Cole had a mere 4-8, 3.49 record as a freshman. He fanned 104 in 85 innings and allowed a .191 average but walked 38. He set a new school record for strikeouts by a freshman, ranking fourth in the Pac-10 overall. That summer, he was 4-0 with a 1.06 ERA for Team USA's college edition, leading them with 46 strikeouts in 34 innings. The team did not play in any major international tournaments. The flame throwing right-hander made big strides in 2010 at 11-4, 3.37. He struck out 153 in 123 innings but again had control issues, walking 52. He was picked third-team All-American by Baseball America, alongside Kyle Blair, Asher Wojciechowski and Noe Ramirez. Cole was second in the Pac-10 in strikeouts (behind teammate Trevor Bauer) and third in the nation (after Bauer and Wojciechowski and just ahead of Chris Sale). In the 2010 College World Series, he struck out 13 in a dominant win over TCU. In the finals, he started Game 1 against the South Carolina Gamecocks and was pounded for six runs on eleven hits in seven innings. He had a 1-1, 4.20 record for the Series. In the summer of 2010, Cole again played for Team USA. He was 2-0 with a 0.72 ERA. In the big event, the 2010 World University Championship, he got the call in the Gold Medal game and battled Cuba's Miguel A. González through seven scoreless innings before Noe Ramirez blew it in relief. For the event, he had a 1.38 ERA, 16 hits and 10 strikeouts in 13 innings, getting two no-decisions for the Silver Medalists.

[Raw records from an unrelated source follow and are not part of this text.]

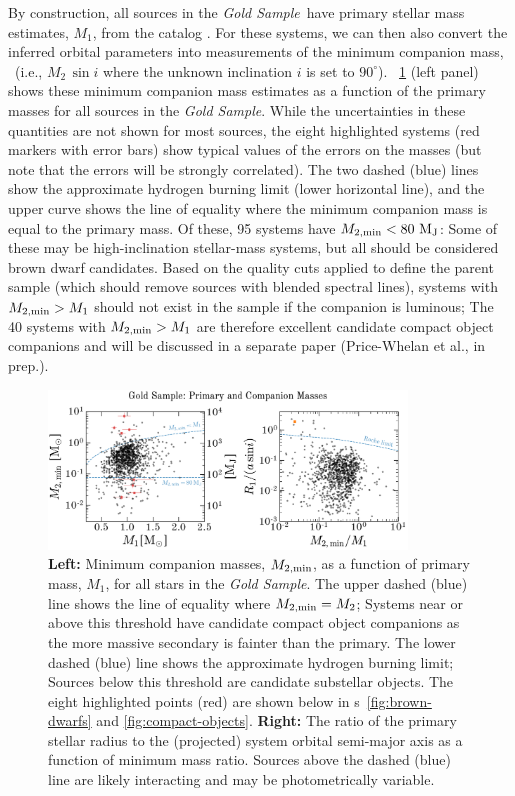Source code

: \documentclass[modern]{aastex63}
\newcommand{\goldsample}{\textit{Gold Sample}}
\begin{document}
By construction, all sources in the \goldsample\ have primary stellar mass
estimates, $M_1$, from the  catalog \citep{Queiroz:2019}.
For these systems, we can then also convert the inferred orbital parameters into
measurements of the minimum companion mass, \mtwomin\ (i.e., $M_2 \, \sin i$
where the unknown inclination $i$ is set to $90^\circ$).
\figurename~\ref{fig:m2m1} (left panel) shows these minimum companion mass
estimates as a function of the  primary masses for all
sources in the \goldsample.
While the uncertainties in these quantities are not shown for most sources, the
eight highlighted systems (red markers with error bars) show typical values of
the errors on the masses (but note that the errors will be strongly correlated).
The two dashed (blue) lines show the approximate hydrogen burning limit (lower
horizontal line), and the upper curve shows the line of equality where the
minimum companion mass is equal to the primary mass.
Of these, 95 systems have $M_{2, {\rm min}} < 80~\mathrm{M}_{\mathrm{J}}$: Some of these may be
high-inclination stellar-mass systems, but all should be considered brown dwarf
candidates.
Based on the quality cuts applied to define the parent sample (which should
remove sources with blended spectral lines), systems with $M_{2, {\rm min}} > M_1$
should not exist in the sample if the companion is luminous; The 40 systems with
$M_{2, {\rm min}} > M_1$ are therefore excellent candidate compact object companions and
will be discussed in a separate paper (Price-Whelan et al., in prep.).

\begin{figure}[t]
    \begin{center}
    \includegraphics[width=0.85\textwidth]{m2_m1_roche.pdf}
    \end{center}
    \caption{%
    \textbf{Left:} Minimum companion masses, $M_{2, {\rm min}}$, as a function of
    primary mass, $M_1$, for all stars in the \goldsample.
    The upper dashed (blue) line shows the line of equality where $M_{2, {\rm min}} =
    M_2$; Systems near or above this threshold have candidate compact object
    companions as the more massive secondary is fainter than the primary.
    The lower dashed (blue) line shows the approximate hydrogen burning limit;
    Sources below this threshold are candidate substellar objects.
    The eight highlighted points (red) are shown below in \figurename
    s~\ref{fig:brown-dwarfs} and \ref{fig:compact-objects}.
    \textbf{Right:} The ratio of the primary stellar radius to the (projected)
    system orbital semi-major axis as a function of minimum mass ratio.
    Sources above the dashed (blue) line are likely interacting and may be
    photometrically variable.
    \label{fig:m2m1}
    }
\end{figure}
\end{document}
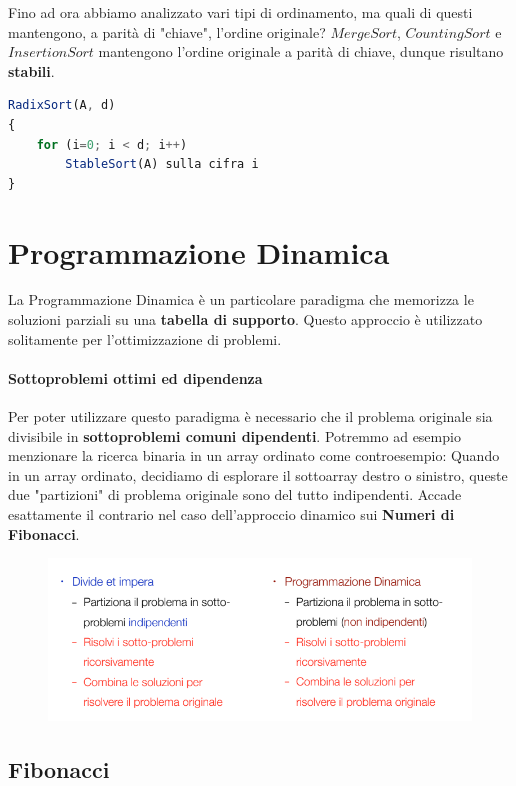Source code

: \documentclass{article}
\begin{document}
Fino ad ora abbiamo analizzato vari tipi di ordinamento, ma quali di questi mantengono, a parità di "chiave", l'ordine originale? $Merge Sort$, $Counting Sort$ e $Insertion Sort$ mantengono l'ordine originale a parità di chiave, dunque risultano \textbf{stabili}.

\begin{lstlisting}[language=JavaScript]
RadixSort(A, d)
{
    for (i=0; i < d; i++)
        StableSort(A) sulla cifra i
}
\end{lstlisting}

\section{Programmazione Dinamica}

La Programmazione Dinamica è un particolare paradigma che memorizza le soluzioni parziali su una \textbf{tabella di supporto}. Questo approccio è utilizzato solitamente per l'ottimizzazione di problemi.

\paragraph{Sottoproblemi ottimi ed dipendenza} Per poter utilizzare questo paradigma è necessario che il problema originale sia divisibile in \textbf{sottoproblemi comuni dipendenti}. Potremmo ad esempio menzionare la ricerca binaria in un array ordinato come controesempio: Quando in un array ordinato, decidiamo di esplorare il sottoarray destro o sinistro, queste due "partizioni" di problema originale sono del tutto indipendenti. Accade esattamente il contrario nel caso dell'approccio dinamico sui \textbf{Numeri di Fibonacci}.

\begin{figure}[htbp]
        \center
        \includegraphics[scale=0.7]{img/ricVSdin.png}
    \end{figure}

\newpage

\subsection{Fibonacci}
\end{document}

Cole struggled in 2011, with a 6-8, 3.31 start. He twice carried perfect games into the 7th inning. His control was much better, with 24 walks in his first 114 1/3 innings. The Pittsburgh Pirates decided he was the best player available in the draft, taking him number one, ahead of pitchers like Danny Hultzen and Taylor Jungmann with better college stats (neither of whom would have one-one hundredth the career Cole has had thus far) and Anthony Rendon (the top-rated college batter), the other people they were rumored to be considering. He was the first UCLA player picked first overall - the previous high was Tim Leary (#2 in 1979). When teammate Bauer went third overall, it was the first time since 1978 that a team had two players taken in the top three - the last such duo since Arizona State University's Bob Horner and Hubie Brooks. As expected, it took until the final day on which draftees could sign for the Pirates and Cole to come to an agreement; on August 15th, he agreed to an $8 million minor league deal, the largest minor league deal in history. In fact, his bonus was not eclipsed until 2019, when the Baltimore Orioles signed Adley Rutschman for $8.1 million.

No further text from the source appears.